Posted by Marc Logemann on May 24, 2006 at 12:20 AM MDT #

In order to create pretty forms and get around the JSF sucks with JSP problem, I'm looking for a component similar to panelGrid

Try using JSF 1.2 as soon as possible, there the JSF/JSP problem should be non-existant.

Note: Commenting without HTML is a pain. Each blog should support plain text with keeping formatting like paragraphs. Look at my blog ;-)

Posted by Marc Logemann on May 24, 2006 at 12:24 AM MDT #

If you think tables are ugly, try a view-source on this beauty for an alternative... http://thedailywtf.com/forums/74146/postattachment.aspx

Posted by Alonso on May 24, 2006 at 08:02 PM MDT #

see Repeater or DataList in Coldtags suite: http://www.servletsuite.com/jsp.htm

Posted by Dmitry on May 25, 2006 at 04:41 AM MDT #

Check out DataList or Repeater from Coldtags suite: http://www.servletsuite.com/jsp.htm

Posted by Dmitry on May 25, 2006 at 07:26 AM MDT #

Quick question, Matt: by "ugly" and "pretty", do you mean aesthetically, for users? Or on a source code level?

Posted by Daniel on May 25, 2006 at 03:19 PM MDT #

I mean aesthetically. Of course, the default panelGrid makes for prettier source code (if you like to look at JSP tags ;-).

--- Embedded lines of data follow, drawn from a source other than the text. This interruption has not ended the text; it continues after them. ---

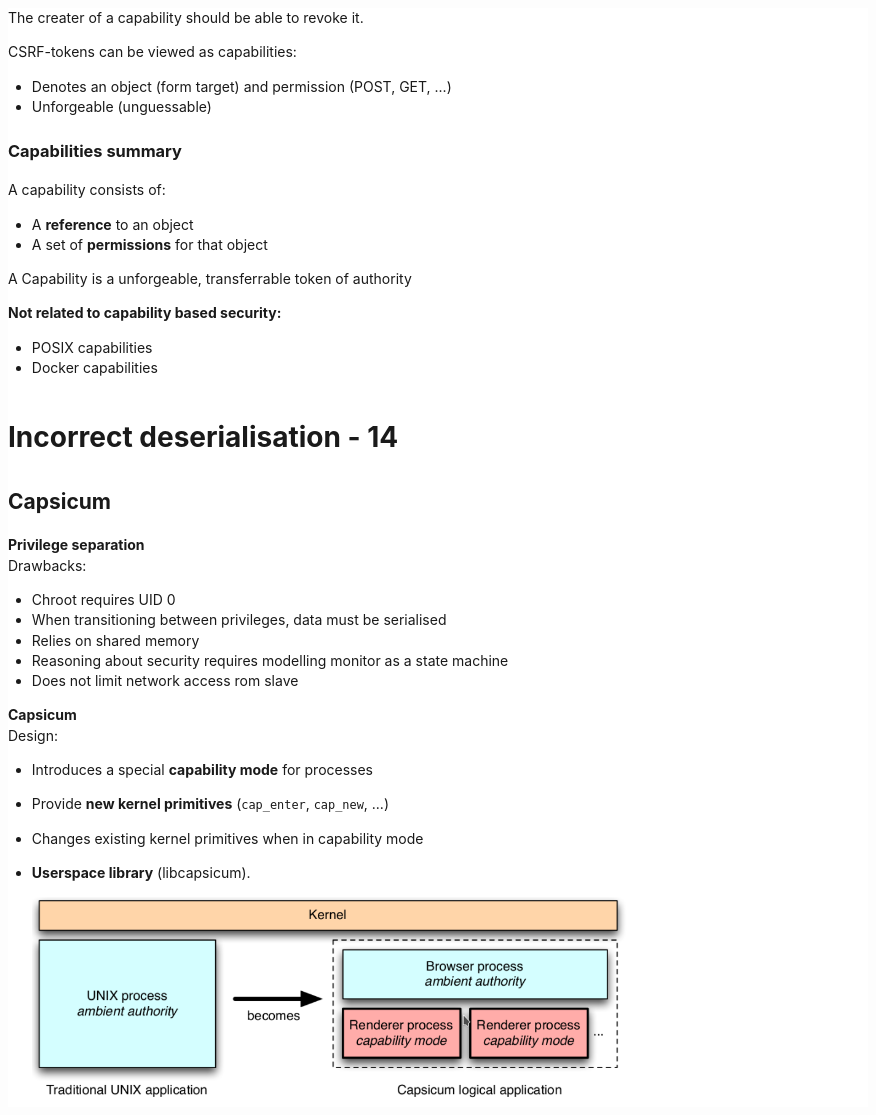 The creater of a capability should be able to revoke it.

CSRF-tokens can be viewed as capabilities:
- Denotes an object (form target) and permission (POST, GET, ...)
- Unforgeable (unguessable)

### Capabilities summary
A capability consists of:
- A **reference** to an object
- A set of **permissions** for that object

A Capability is a unforgeable, transferrable token of authority

**Not related to capability based security:**
- POSIX capabilities
- Docker capabilities

# Incorrect deserialisation - 14
## Capsicum
**Privilege separation**   
Drawbacks:
- Chroot requires UID 0
- When transitioning between privileges, data must be serialised
- Relies on shared memory
- Reasoning about security requires modelling monitor as a state machine
- Does not limit network access rom slave

**Capsicum**   
Design:
- Introduces a special **capability mode** for processes
- Provide **new kernel primitives** (`cap_enter`, `cap_new`, ...)
- Changes existing kernel primitives when in capability mode
- **Userspace library** (libcapsicum).   

    <img src=img/Capsicum.png width = 600></img>
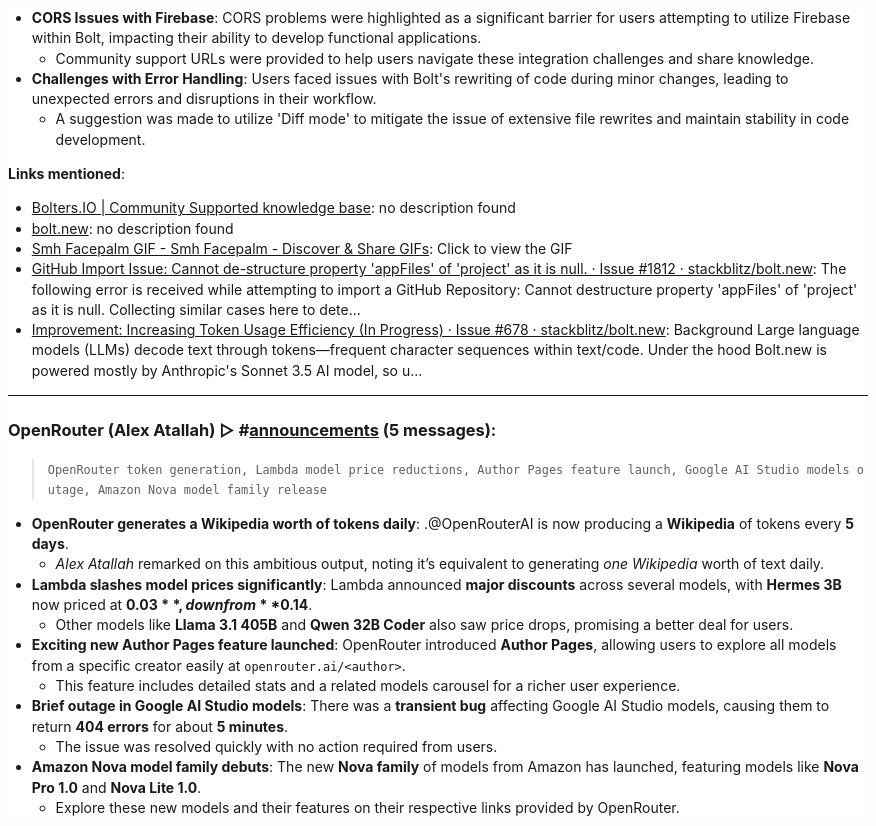 - **CORS Issues with Firebase**: CORS problems were highlighted as a significant barrier for users attempting to utilize Firebase within Bolt, impacting their ability to develop functional applications.
   - Community support URLs were provided to help users navigate these integration challenges and share knowledge.
- **Challenges with Error Handling**: Users faced issues with Bolt's rewriting of code during minor changes, leading to unexpected errors and disruptions in their workflow.
   - A suggestion was made to utilize 'Diff mode' to mitigate the issue of extensive file rewrites and maintain stability in code development.


<div class="linksMentioned">

<strong>Links mentioned</strong>:

<ul>
<li>
<a href="https://bolters.io">Bolters.IO | Community Supported knowledge base</a>: no description found</li><li><a href="https://bolt.new/?showPricing=true">bolt.new</a>: no description found</li><li><a href="https://tenor.com/view/smh-facepalm-gif-27640615">Smh Facepalm GIF - Smh Facepalm - Discover &amp; Share GIFs</a>: Click to view the GIF</li><li><a href="https://github.com/stackblitz/bolt.new/issues/1812">GitHub Import Issue: Cannot de-structure property &#39;appFiles&#39; of &#39;project&#39; as it is null. · Issue #1812 · stackblitz/bolt.new</a>: The following error is received while attempting to import a GitHub Repository: Cannot destructure property &#39;appFiles&#39; of &#39;project&#39; as it is null. Collecting similar cases here to dete...</li><li><a href="https://github.com/stackblitz/bolt.new/issues/678">Improvement: Increasing Token Usage Efficiency (In Progress) · Issue #678 · stackblitz/bolt.new</a>: Background Large language models (LLMs) decode text through tokens—frequent character sequences within text/code. Under the hood Bolt.new is powered mostly by Anthropic&#39;s Sonnet 3.5 AI model, so u...
</li>
</ul>

</div>
  

---


### **OpenRouter (Alex Atallah) ▷ #[announcements](https://discord.com/channels/1091220969173028894/1092729520181739581/1314014669949767720)** (5 messages): 

> `OpenRouter token generation, Lambda model price reductions, Author Pages feature launch, Google AI Studio models outage, Amazon Nova model family release` 


- **OpenRouter generates a Wikipedia worth of tokens daily**: .@OpenRouterAI is now producing a **Wikipedia** of tokens every **5 days**.
   - *Alex Atallah* remarked on this ambitious output, noting it’s equivalent to generating _one Wikipedia_ worth of text daily.
- **Lambda slashes model prices significantly**: Lambda announced **major discounts** across several models, with **Hermes 3B** now priced at **$0.03**, down from **$0.14**.
   - Other models like **Llama 3.1 405B** and **Qwen 32B Coder** also saw price drops, promising a better deal for users.
- **Exciting new Author Pages feature launched**: OpenRouter introduced **Author Pages**, allowing users to explore all models from a specific creator easily at `openrouter.ai/<author>`.
   - This feature includes detailed stats and a related models carousel for a richer user experience.
- **Brief outage in Google AI Studio models**: There was a **transient bug** affecting Google AI Studio models, causing them to return **404 errors** for about **5 minutes**.
   - The issue was resolved quickly with no action required from users.
- **Amazon Nova model family debuts**: The new **Nova family** of models from Amazon has launched, featuring models like **Nova Pro 1.0** and **Nova Lite 1.0**.
   - Explore these new models and their features on their respective links provided by OpenRouter.
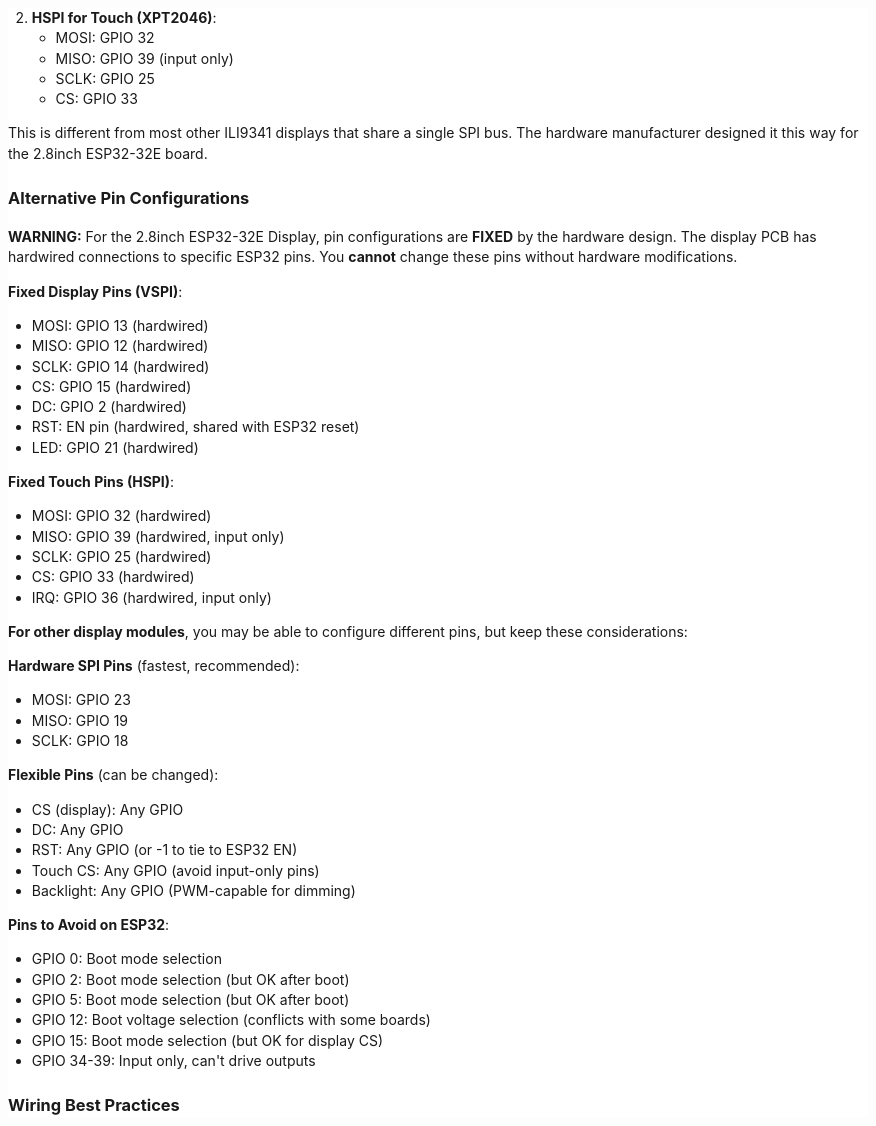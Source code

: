 2. **HSPI for Touch (XPT2046)**:
   - MOSI: GPIO 32
   - MISO: GPIO 39 (input only)
   - SCLK: GPIO 25
   - CS: GPIO 33

This is different from most other ILI9341 displays that share a single SPI bus. The hardware manufacturer designed it this way for the 2.8inch ESP32-32E board.

### Alternative Pin Configurations

**WARNING:** For the 2.8inch ESP32-32E Display, pin configurations are **FIXED** by the hardware design. The display PCB has hardwired connections to specific ESP32 pins. You **cannot** change these pins without hardware modifications.

**Fixed Display Pins (VSPI)**:
- MOSI: GPIO 13 (hardwired)
- MISO: GPIO 12 (hardwired)
- SCLK: GPIO 14 (hardwired)
- CS: GPIO 15 (hardwired)
- DC: GPIO 2 (hardwired)
- RST: EN pin (hardwired, shared with ESP32 reset)
- LED: GPIO 21 (hardwired)

**Fixed Touch Pins (HSPI)**:
- MOSI: GPIO 32 (hardwired)
- MISO: GPIO 39 (hardwired, input only)
- SCLK: GPIO 25 (hardwired)
- CS: GPIO 33 (hardwired)
- IRQ: GPIO 36 (hardwired, input only)

**For other display modules**, you may be able to configure different pins, but keep these considerations:

**Hardware SPI Pins** (fastest, recommended):
- MOSI: GPIO 23
- MISO: GPIO 19
- SCLK: GPIO 18

**Flexible Pins** (can be changed):
- CS (display): Any GPIO
- DC: Any GPIO
- RST: Any GPIO (or -1 to tie to ESP32 EN)
- Touch CS: Any GPIO (avoid input-only pins)
- Backlight: Any GPIO (PWM-capable for dimming)

**Pins to Avoid on ESP32**:
- GPIO 0: Boot mode selection
- GPIO 2: Boot mode selection (but OK after boot)
- GPIO 5: Boot mode selection (but OK after boot)
- GPIO 12: Boot voltage selection (conflicts with some boards)
- GPIO 15: Boot mode selection (but OK for display CS)
- GPIO 34-39: Input only, can't drive outputs

### Wiring Best Practices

Posted by Matt Raible on May 25, 2006 at 05:37 PM MDT #

With respect to JSF 1.2: To the best of my knowledge, JSF 1.2 requires JSP 2.1, which means that JSF 1.2 providers won't run on today's web containers - such as Tomcat 5, Resin 3, WebLogic 9, WebSphere 6. The only JSP 2.1 container available right now (that I'm aware of) is GlassFish - the Java EE 5 RI. Tomcat will support JSP 2.1 as of Tomcat 6, but that's still a while away. So I'm afraid the JSF-with-JSP problem will persist until JSP 2.1 / Java EE 5 containers become mainstream.

Posted by Juergen Hoeller on June 06, 2006 at 07:16 AM MDT #

JSF 1.2 and JSP 2.1 do work together, but aren't necessarily required because of the minimal touch points around the EL context. Many have been using Facelets with JSF 1.2 on Tomcat 5 for some time now. I still recommend that people look at using Glassfish to experience the stack integration with JEE 5 from an EJB/persistence standpoint.